TEPT data and disambiguation – The use of personal identifiers | Distant Reading and Data-Driven Research in the History of Philosophy

The TEPT project is committed to the development of an infrastructure for the reconstruction of the relations of academic descent among philosophers. Such relations constitute a socio-institutional network of arcs connecting nodes, i.e. couples of academic parent/offspring. The Tree of Philosophers that is being developed by DR2 is meant to represent the network of relations that are reconstructed.

Evidently, philosophers are the smallest and fundamental units of the project from a structural point of view, as they are the constituents of the very subject of the project, i.e. the descent relations.

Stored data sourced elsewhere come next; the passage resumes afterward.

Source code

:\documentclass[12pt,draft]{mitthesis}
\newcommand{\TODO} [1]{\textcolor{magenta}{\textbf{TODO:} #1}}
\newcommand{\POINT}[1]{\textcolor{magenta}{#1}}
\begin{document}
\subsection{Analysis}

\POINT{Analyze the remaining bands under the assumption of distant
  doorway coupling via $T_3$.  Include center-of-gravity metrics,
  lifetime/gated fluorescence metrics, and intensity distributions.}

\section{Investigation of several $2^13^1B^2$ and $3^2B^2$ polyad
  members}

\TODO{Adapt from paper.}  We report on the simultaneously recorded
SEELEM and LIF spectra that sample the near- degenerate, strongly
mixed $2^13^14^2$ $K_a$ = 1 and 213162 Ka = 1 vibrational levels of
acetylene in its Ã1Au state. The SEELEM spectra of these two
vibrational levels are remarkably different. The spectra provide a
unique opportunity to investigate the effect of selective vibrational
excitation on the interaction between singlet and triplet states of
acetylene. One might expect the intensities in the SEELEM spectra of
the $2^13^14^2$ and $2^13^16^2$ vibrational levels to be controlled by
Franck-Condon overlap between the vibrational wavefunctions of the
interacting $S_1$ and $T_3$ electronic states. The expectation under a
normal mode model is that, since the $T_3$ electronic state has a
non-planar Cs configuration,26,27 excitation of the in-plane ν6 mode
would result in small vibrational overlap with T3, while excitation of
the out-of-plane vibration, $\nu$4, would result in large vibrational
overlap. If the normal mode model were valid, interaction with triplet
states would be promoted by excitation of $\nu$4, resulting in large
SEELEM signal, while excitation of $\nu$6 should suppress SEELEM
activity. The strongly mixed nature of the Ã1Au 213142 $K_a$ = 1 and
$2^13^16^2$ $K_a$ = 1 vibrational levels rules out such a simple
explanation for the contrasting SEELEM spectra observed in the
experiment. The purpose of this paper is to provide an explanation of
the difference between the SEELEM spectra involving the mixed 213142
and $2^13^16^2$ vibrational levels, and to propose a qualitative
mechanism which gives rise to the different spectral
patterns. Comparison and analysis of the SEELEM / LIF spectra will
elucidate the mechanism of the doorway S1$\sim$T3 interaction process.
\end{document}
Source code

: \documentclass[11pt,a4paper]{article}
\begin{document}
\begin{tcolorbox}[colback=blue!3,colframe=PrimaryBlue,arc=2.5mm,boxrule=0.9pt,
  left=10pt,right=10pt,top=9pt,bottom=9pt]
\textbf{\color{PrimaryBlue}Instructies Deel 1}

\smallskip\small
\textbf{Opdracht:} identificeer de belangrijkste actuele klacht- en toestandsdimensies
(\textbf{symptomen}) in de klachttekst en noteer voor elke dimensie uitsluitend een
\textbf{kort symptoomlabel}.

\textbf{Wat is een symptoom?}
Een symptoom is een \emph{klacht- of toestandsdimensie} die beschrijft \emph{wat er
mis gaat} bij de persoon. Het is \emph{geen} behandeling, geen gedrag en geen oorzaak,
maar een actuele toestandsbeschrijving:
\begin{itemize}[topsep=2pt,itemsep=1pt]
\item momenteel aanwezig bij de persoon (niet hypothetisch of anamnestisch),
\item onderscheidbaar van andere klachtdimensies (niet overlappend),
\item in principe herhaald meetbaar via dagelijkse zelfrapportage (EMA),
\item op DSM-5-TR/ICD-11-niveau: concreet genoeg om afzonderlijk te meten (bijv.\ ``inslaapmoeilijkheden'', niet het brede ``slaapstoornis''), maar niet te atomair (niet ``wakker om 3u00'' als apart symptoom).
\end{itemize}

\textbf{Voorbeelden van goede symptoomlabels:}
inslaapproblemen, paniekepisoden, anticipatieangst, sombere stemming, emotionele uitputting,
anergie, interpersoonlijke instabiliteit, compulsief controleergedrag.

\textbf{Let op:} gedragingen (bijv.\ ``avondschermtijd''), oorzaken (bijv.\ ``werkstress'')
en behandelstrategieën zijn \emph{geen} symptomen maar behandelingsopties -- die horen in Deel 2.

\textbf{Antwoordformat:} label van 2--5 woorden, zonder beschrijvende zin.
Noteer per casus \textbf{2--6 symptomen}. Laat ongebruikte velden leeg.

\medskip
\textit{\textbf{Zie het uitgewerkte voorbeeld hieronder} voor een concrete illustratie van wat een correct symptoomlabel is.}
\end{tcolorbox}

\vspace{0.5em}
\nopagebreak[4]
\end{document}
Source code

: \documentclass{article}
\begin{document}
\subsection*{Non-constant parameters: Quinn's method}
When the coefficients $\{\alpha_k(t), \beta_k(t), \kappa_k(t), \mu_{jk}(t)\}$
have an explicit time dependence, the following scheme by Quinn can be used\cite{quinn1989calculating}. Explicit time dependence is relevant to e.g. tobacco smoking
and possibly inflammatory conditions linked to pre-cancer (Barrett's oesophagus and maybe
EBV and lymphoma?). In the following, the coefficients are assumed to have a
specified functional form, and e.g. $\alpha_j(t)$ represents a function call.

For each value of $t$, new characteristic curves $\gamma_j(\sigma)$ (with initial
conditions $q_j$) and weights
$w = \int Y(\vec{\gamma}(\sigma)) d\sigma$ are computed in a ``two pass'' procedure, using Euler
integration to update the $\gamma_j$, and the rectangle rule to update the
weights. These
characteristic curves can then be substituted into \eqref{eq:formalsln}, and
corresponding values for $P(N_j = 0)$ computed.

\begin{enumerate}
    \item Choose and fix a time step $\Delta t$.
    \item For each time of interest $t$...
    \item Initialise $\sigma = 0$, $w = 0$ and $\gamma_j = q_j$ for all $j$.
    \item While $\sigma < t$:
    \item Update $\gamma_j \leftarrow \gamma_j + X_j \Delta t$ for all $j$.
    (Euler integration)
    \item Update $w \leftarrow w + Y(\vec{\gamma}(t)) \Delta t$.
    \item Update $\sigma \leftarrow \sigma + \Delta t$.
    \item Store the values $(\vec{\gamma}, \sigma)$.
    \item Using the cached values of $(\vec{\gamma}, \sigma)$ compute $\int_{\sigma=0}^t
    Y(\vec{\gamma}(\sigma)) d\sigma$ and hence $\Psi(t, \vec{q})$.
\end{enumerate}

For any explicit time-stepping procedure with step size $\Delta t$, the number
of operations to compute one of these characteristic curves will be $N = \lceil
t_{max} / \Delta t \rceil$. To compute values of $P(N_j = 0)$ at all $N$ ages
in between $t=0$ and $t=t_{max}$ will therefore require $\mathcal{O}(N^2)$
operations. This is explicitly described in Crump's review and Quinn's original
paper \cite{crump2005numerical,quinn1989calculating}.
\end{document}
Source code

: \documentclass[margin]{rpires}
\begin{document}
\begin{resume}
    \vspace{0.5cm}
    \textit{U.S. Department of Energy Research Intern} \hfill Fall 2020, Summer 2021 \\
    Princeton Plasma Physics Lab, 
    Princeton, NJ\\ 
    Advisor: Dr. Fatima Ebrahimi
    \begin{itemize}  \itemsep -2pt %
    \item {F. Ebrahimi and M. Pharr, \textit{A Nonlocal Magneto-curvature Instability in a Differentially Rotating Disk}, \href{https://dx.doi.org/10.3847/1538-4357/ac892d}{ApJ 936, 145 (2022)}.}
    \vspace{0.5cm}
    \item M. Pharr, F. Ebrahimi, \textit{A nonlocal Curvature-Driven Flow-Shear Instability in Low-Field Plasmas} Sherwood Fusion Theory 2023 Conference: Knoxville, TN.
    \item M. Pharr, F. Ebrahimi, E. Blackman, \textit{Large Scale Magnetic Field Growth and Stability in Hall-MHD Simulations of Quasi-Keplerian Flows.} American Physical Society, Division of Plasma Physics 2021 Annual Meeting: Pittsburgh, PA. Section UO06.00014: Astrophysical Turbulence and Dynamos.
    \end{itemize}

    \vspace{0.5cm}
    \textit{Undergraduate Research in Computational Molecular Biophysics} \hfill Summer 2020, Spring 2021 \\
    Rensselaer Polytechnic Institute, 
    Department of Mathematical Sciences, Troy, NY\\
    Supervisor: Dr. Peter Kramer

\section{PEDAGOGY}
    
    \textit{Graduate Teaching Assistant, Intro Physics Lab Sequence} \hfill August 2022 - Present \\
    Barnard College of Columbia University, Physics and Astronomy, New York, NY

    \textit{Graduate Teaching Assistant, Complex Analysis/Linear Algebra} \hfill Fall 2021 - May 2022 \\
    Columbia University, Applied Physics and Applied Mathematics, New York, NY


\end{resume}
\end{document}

TEPT’s criteria for the inclusion of people in the Tree of Philosophers are quite broad: anyone who ever granted or received a high-level academic degree to or from someone who either granted or received a high-level academic degree in philosophy is, in principle, a proper addition to the tree.

People (philosophers) are thus included in the tree regardless of their notability, their career paths, their productivity in the intellectual domain or the reception of their works.

Trivially, thus, the Tree of Philosophers is meant to record many people. A resource such as the Tree of Philosophers will hardly be ever completed, so that the number of philosophers that can be expected to be included is not easy to assess. Nevertheless, the 3000 people constituting the first batch of philosophers TEPT has ordered and analysed, along with our instant acknowledgement of the little historical coverage of such a sample, can provide some insights on the order of magnitude we expect the tree to deal with. In spite of its institutional focus, which makes it blind towards non-academic transmission of knowledge, the tree and the infrastructure it relies upon have to manage and treat as “authors” (people whose works, represented by their dissertations at the bear minimum, contributed to intellectual production) a number of people that is larger than usual in historical reconstructions of the history of philosophy.

Moreover, a significant part of the tree’s domain is populated by what we can naively call non-famous philosophers. We can’t provide an esteemed ratio yet (yet!), but common sense is sufficient to assume that in most historical contexts in which academic philosophical training exists, people graduating in philosophy usually come in greater numbers than people becoming notable because of their philosophical work (regardless of training and background).

The need of working on large sets of mostly unknown people heavily influences most choices and strategies in the development of the TEPT project. In order to see how this aspect affects the development of TEPT’s infrastructures, a brief description of the tasks involved in the reconstruction of lines of academic descent can be of use.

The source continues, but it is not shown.